Kyle Morawski

Kyle Morawski

The Next Generation is a BWH Clinical & Research News (CRN) column penned by residents, fellows and postdocs. This month’s column is written by Kyle Morawski, MD, a research fellow in Implementation Research in the newly-formed Center for Healthcare Delivery Sciences (C4HDS).

Healthcare is (rightly) viewed as an evidence-based profession, yet not all practices are data-driven. I can recall sitting in my outpatient practice office during residency and reviewing my schedule only to find that nearly 50 percent of my patients that day were being seen for follow-up of chronic disease, oftentimes well-controlled ones. Maybe it is just me, I thought, so I perused the schedules of a few other doctors and found a similar situation. Perhaps due to good traffic or plenty of coffee, I found myself with a moment to ponder how one decides on the proper follow-up. Why is it that a patient with hypertension is seen every six months, despite years of good control? How do we decide when a well-controlled diabetic should return to the doctor’s office? Is four months too soon, is 10 months too late?

For me, I was following the practice of my preceptor. But the more I thought about it, the more I realized that many of my decisions each day are not based on evidence but rather on imitation. When I choose to listen to someone’s heart and lungs in clinic, it isn’t because I read a review from JAMA’s Rational Clinical Exam, but rather because I always listen to the heart and lungs. When I recommend a four-day burst or a 10-day taper of steroids for asthma flare, it is because that is what my mentor taught me rather than what the medical literature says. These “judgment calls” are sometimes referred to as the art of medicine, and I would argue that the intricacies of these decisions are what makes it impossible for computer algorithms to fully take over medical care.

At the same time as I honor the art of medicine, I contend that the search for evidence in medical practice is critical for the field to move forward. This is why I decided to join the Center for Healthcare Delivery Science (C4HDS), which is designing and rigorously testing interventions to improve the lives of patients. This was not an easy choice for me. I was told more than once by my fellow residents that they were surprised by my decision to not pursue a career of 100 percent clinical practice. I was surprised about my decision as well. What swayed me was that C4HDS was as close to affecting clinical practice as research could get. Where some studies are performed on large databases that improve the knowledge of practitioners, I wanted to be involved with research that will improve patients’ lives. The apposition of the researcher’s conference room and the doctor’s clinical room is what I am interested in.

While trying to reconcile what I see in The New England Journal and what I do in clinical practice, I hope to assist C4HDS in continually keeping the Harvard Medical School goal of “alleviating human suffering caused by disease” as present as possible.
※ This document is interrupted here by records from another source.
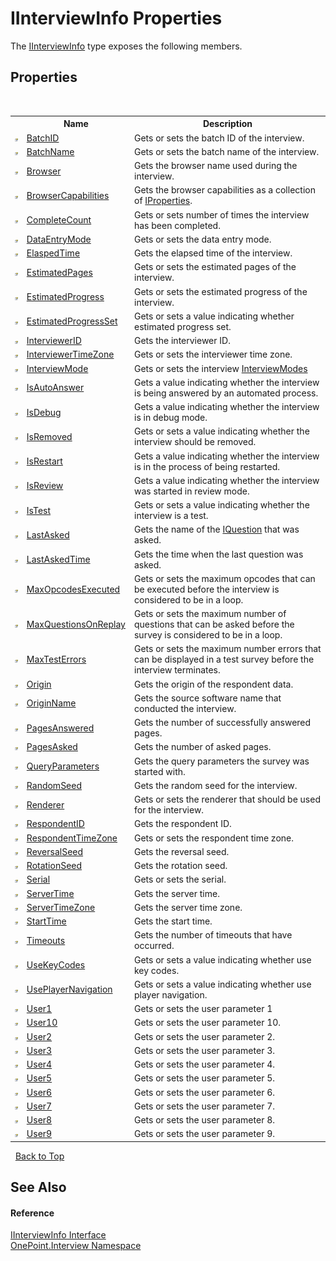 # IInterviewInfo Properties
 

The <a href="T_OnePoint_Interview_IInterviewInfo">IInterviewInfo</a> type exposes the following members.


## Properties
&nbsp;<table><tr><th></th><th>Name</th><th>Description</th></tr><tr><td>![Public property](media/pubproperty.gif "Public property")</td><td><a href="P_OnePoint_Interview_IInterviewInfo_BatchID">BatchID</a></td><td>
Gets or sets the batch ID of the interview.</td></tr><tr><td>![Public property](media/pubproperty.gif "Public property")</td><td><a href="P_OnePoint_Interview_IInterviewInfo_BatchName">BatchName</a></td><td>
Gets or sets the batch name of the interview.</td></tr><tr><td>![Public property](media/pubproperty.gif "Public property")</td><td><a href="P_OnePoint_Interview_IInterviewInfo_Browser">Browser</a></td><td>
Gets the browser name used during the interview.</td></tr><tr><td>![Public property](media/pubproperty.gif "Public property")</td><td><a href="P_OnePoint_Interview_IInterviewInfo_BrowserCapabilities">BrowserCapabilities</a></td><td>
Gets the browser capabilities as a collection of <a href="T_OnePoint_Interview_IProperties">IProperties</a>.</td></tr><tr><td>![Public property](media/pubproperty.gif "Public property")</td><td><a href="P_OnePoint_Interview_IInterviewInfo_CompleteCount">CompleteCount</a></td><td>
Gets or sets number of times the interview has been completed.</td></tr><tr><td>![Public property](media/pubproperty.gif "Public property")</td><td><a href="P_OnePoint_Interview_IInterviewInfo_DataEntryMode">DataEntryMode</a></td><td>
Gets or sets the data entry mode.</td></tr><tr><td>![Public property](media/pubproperty.gif "Public property")</td><td><a href="P_OnePoint_Interview_IInterviewInfo_ElaspedTime">ElaspedTime</a></td><td>
Gets the elapsed time of the interview.</td></tr><tr><td>![Public property](media/pubproperty.gif "Public property")</td><td><a href="P_OnePoint_Interview_IInterviewInfo_EstimatedPages">EstimatedPages</a></td><td>
Gets or sets the estimated pages of the interview.</td></tr><tr><td>![Public property](media/pubproperty.gif "Public property")</td><td><a href="P_OnePoint_Interview_IInterviewInfo_EstimatedProgress">EstimatedProgress</a></td><td>
Gets or sets the estimated progress of the interview.</td></tr><tr><td>![Public property](media/pubproperty.gif "Public property")</td><td><a href="P_OnePoint_Interview_IInterviewInfo_EstimatedProgressSet">EstimatedProgressSet</a></td><td>
Gets or sets a value indicating whether estimated progress set.</td></tr><tr><td>![Public property](media/pubproperty.gif "Public property")</td><td><a href="P_OnePoint_Interview_IInterviewInfo_InterviewerID">InterviewerID</a></td><td>
Gets the interviewer ID.</td></tr><tr><td>![Public property](media/pubproperty.gif "Public property")</td><td><a href="P_OnePoint_Interview_IInterviewInfo_InterviewerTimeZone">InterviewerTimeZone</a></td><td>
Gets or sets the interviewer time zone.</td></tr><tr><td>![Public property](media/pubproperty.gif "Public property")</td><td><a href="P_OnePoint_Interview_IInterviewInfo_InterviewMode">InterviewMode</a></td><td>
Gets or sets the interview <a href="T_OnePoint_Interview_InterviewModes">InterviewModes</a></td></tr><tr><td>![Public property](media/pubproperty.gif "Public property")</td><td><a href="P_OnePoint_Interview_IInterviewInfo_IsAutoAnswer">IsAutoAnswer</a></td><td>
Gets a value indicating whether the interview is being answered by an automated process.</td></tr><tr><td>![Public property](media/pubproperty.gif "Public property")</td><td><a href="P_OnePoint_Interview_IInterviewInfo_IsDebug">IsDebug</a></td><td>
Gets a value indicating whether the interview is in debug mode.</td></tr><tr><td>![Public property](media/pubproperty.gif "Public property")</td><td><a href="P_OnePoint_Interview_IInterviewInfo_IsRemoved">IsRemoved</a></td><td>
Gets or sets a value indicating whether the interview should be removed.</td></tr><tr><td>![Public property](media/pubproperty.gif "Public property")</td><td><a href="P_OnePoint_Interview_IInterviewInfo_IsRestart">IsRestart</a></td><td>
Gets a value indicating whether the interview is in the process of being restarted.</td></tr><tr><td>![Public property](media/pubproperty.gif "Public property")</td><td><a href="P_OnePoint_Interview_IInterviewInfo_IsReview">IsReview</a></td><td>
Gets a value indicating whether the interview was started in review mode.</td></tr><tr><td>![Public property](media/pubproperty.gif "Public property")</td><td><a href="P_OnePoint_Interview_IInterviewInfo_IsTest">IsTest</a></td><td>
Gets or sets a value indicating whether the interview is a test.</td></tr><tr><td>![Public property](media/pubproperty.gif "Public property")</td><td><a href="P_OnePoint_Interview_IInterviewInfo_LastAsked">LastAsked</a></td><td>
Gets the name of the <a href="T_OnePoint_Interview_IQuestion">IQuestion</a> that was asked.</td></tr><tr><td>![Public property](media/pubproperty.gif "Public property")</td><td><a href="P_OnePoint_Interview_IInterviewInfo_LastAskedTime">LastAskedTime</a></td><td>
Gets the time when the last question was asked.</td></tr><tr><td>![Public property](media/pubproperty.gif "Public property")</td><td><a href="P_OnePoint_Interview_IInterviewInfo_MaxOpcodesExecuted">MaxOpcodesExecuted</a></td><td>
Gets or sets the maximum opcodes that can be executed before the interview is considered to be in a loop.</td></tr><tr><td>![Public property](media/pubproperty.gif "Public property")</td><td><a href="P_OnePoint_Interview_IInterviewInfo_MaxQuestionsOnReplay">MaxQuestionsOnReplay</a></td><td>
Gets or sets the maximum number of questions that can be asked before the survey is considered to be in a loop.</td></tr><tr><td>![Public property](media/pubproperty.gif "Public property")</td><td><a href="P_OnePoint_Interview_IInterviewInfo_MaxTestErrors">MaxTestErrors</a></td><td>
Gets or sets the maximum number errors that can be displayed in a test survey before the interview terminates.</td></tr><tr><td>![Public property](media/pubproperty.gif "Public property")</td><td><a href="P_OnePoint_Interview_IInterviewInfo_Origin">Origin</a></td><td>
Gets the origin of the respondent data.</td></tr><tr><td>![Public property](media/pubproperty.gif "Public property")</td><td><a href="P_OnePoint_Interview_IInterviewInfo_OriginName">OriginName</a></td><td>
Gets the source software name that conducted the interview.</td></tr><tr><td>![Public property](media/pubproperty.gif "Public property")</td><td><a href="P_OnePoint_Interview_IInterviewInfo_PagesAnswered">PagesAnswered</a></td><td>
Gets the number of successfully answered pages.</td></tr><tr><td>![Public property](media/pubproperty.gif "Public property")</td><td><a href="P_OnePoint_Interview_IInterviewInfo_PagesAsked">PagesAsked</a></td><td>
Gets the number of asked pages.</td></tr><tr><td>![Public property](media/pubproperty.gif "Public property")</td><td><a href="P_OnePoint_Interview_IInterviewInfo_QueryParameters">QueryParameters</a></td><td>
Gets the query parameters the survey was started with.</td></tr><tr><td>![Public property](media/pubproperty.gif "Public property")</td><td><a href="P_OnePoint_Interview_IInterviewInfo_RandomSeed">RandomSeed</a></td><td>
Gets the random seed for the interview.</td></tr><tr><td>![Public property](media/pubproperty.gif "Public property")</td><td><a href="P_OnePoint_Interview_IInterviewInfo_Renderer">Renderer</a></td><td>
Gets or sets the renderer that should be used for the interview.</td></tr><tr><td>![Public property](media/pubproperty.gif "Public property")</td><td><a href="P_OnePoint_Interview_IInterviewInfo_RespondentID">RespondentID</a></td><td>
Gets the respondent ID.</td></tr><tr><td>![Public property](media/pubproperty.gif "Public property")</td><td><a href="P_OnePoint_Interview_IInterviewInfo_RespondentTimeZone">RespondentTimeZone</a></td><td>
Gets or sets the respondent time zone.</td></tr><tr><td>![Public property](media/pubproperty.gif "Public property")</td><td><a href="P_OnePoint_Interview_IInterviewInfo_ReversalSeed">ReversalSeed</a></td><td>
Gets the reversal seed.</td></tr><tr><td>![Public property](media/pubproperty.gif "Public property")</td><td><a href="P_OnePoint_Interview_IInterviewInfo_RotationSeed">RotationSeed</a></td><td>
Gets the rotation seed.</td></tr><tr><td>![Public property](media/pubproperty.gif "Public property")</td><td><a href="P_OnePoint_Interview_IInterviewInfo_Serial">Serial</a></td><td>
Gets or sets the serial.</td></tr><tr><td>![Public property](media/pubproperty.gif "Public property")</td><td><a href="P_OnePoint_Interview_IInterviewInfo_ServerTime">ServerTime</a></td><td>
Gets the server time.</td></tr><tr><td>![Public property](media/pubproperty.gif "Public property")</td><td><a href="P_OnePoint_Interview_IInterviewInfo_ServerTimeZone">ServerTimeZone</a></td><td>
Gets the server time zone.</td></tr><tr><td>![Public property](media/pubproperty.gif "Public property")</td><td><a href="P_OnePoint_Interview_IInterviewInfo_StartTime">StartTime</a></td><td>
Gets the start time.</td></tr><tr><td>![Public property](media/pubproperty.gif "Public property")</td><td><a href="P_OnePoint_Interview_IInterviewInfo_Timeouts">Timeouts</a></td><td>
Gets the number of timeouts that have occurred.</td></tr><tr><td>![Public property](media/pubproperty.gif "Public property")</td><td><a href="P_OnePoint_Interview_IInterviewInfo_UseKeyCodes">UseKeyCodes</a></td><td>
Gets or sets a value indicating whether use key codes.</td></tr><tr><td>![Public property](media/pubproperty.gif "Public property")</td><td><a href="P_OnePoint_Interview_IInterviewInfo_UsePlayerNavigation">UsePlayerNavigation</a></td><td>
Gets or sets a value indicating whether use player navigation.</td></tr><tr><td>![Public property](media/pubproperty.gif "Public property")</td><td><a href="P_OnePoint_Interview_IInterviewInfo_User1">User1</a></td><td>
Gets or sets the user parameter 1</td></tr><tr><td>![Public property](media/pubproperty.gif "Public property")</td><td><a href="P_OnePoint_Interview_IInterviewInfo_User10">User10</a></td><td>
Gets or sets the user parameter 10.</td></tr><tr><td>![Public property](media/pubproperty.gif "Public property")</td><td><a href="P_OnePoint_Interview_IInterviewInfo_User2">User2</a></td><td>
Gets or sets the user parameter 2.</td></tr><tr><td>![Public property](media/pubproperty.gif "Public property")</td><td><a href="P_OnePoint_Interview_IInterviewInfo_User3">User3</a></td><td>
Gets or sets the user parameter 3.</td></tr><tr><td>![Public property](media/pubproperty.gif "Public property")</td><td><a href="P_OnePoint_Interview_IInterviewInfo_User4">User4</a></td><td>
Gets or sets the user parameter 4.</td></tr><tr><td>![Public property](media/pubproperty.gif "Public property")</td><td><a href="P_OnePoint_Interview_IInterviewInfo_User5">User5</a></td><td>
Gets or sets the user parameter 5.</td></tr><tr><td>![Public property](media/pubproperty.gif "Public property")</td><td><a href="P_OnePoint_Interview_IInterviewInfo_User6">User6</a></td><td>
Gets or sets the user parameter 6.</td></tr><tr><td>![Public property](media/pubproperty.gif "Public property")</td><td><a href="P_OnePoint_Interview_IInterviewInfo_User7">User7</a></td><td>
Gets or sets the user parameter 7.</td></tr><tr><td>![Public property](media/pubproperty.gif "Public property")</td><td><a href="P_OnePoint_Interview_IInterviewInfo_User8">User8</a></td><td>
Gets or sets the user parameter 8.</td></tr><tr><td>![Public property](media/pubproperty.gif "Public property")</td><td><a href="P_OnePoint_Interview_IInterviewInfo_User9">User9</a></td><td>
Gets or sets the user parameter 9.</td></tr></table>&nbsp;
<a href="#iinterviewinfo-properties">Back to Top</a>

## See Also


#### Reference
<a href="T_OnePoint_Interview_IInterviewInfo">IInterviewInfo Interface</a><br /><a href="N_OnePoint_Interview">OnePoint.Interview Namespace</a><br />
I hope to keep asking, “Why?” while I am in clinic, and optimize our health care practices to find the most efficient system through innovation If this means I see a patient for well controlled blood pressure every 12 months instead of every six, then that is what I should do. If I can assist with managing a patient’s diabetes over the phone rather than have them come in to the office without compromising care, I need to have that practice. Getting to the essentials in health care to achieve optimal health is what I want to do.

Through my fellowship with the Center for Healthcare Delivery Science, I hope to gain the skills necessary for rigorous evaluation of the everyday activities that patients and providers do in order to guide both parties to optimal practices for achieving health. Making research more applicable and widely usable so that patients’ lives are positively affected will be the goal and metric for success.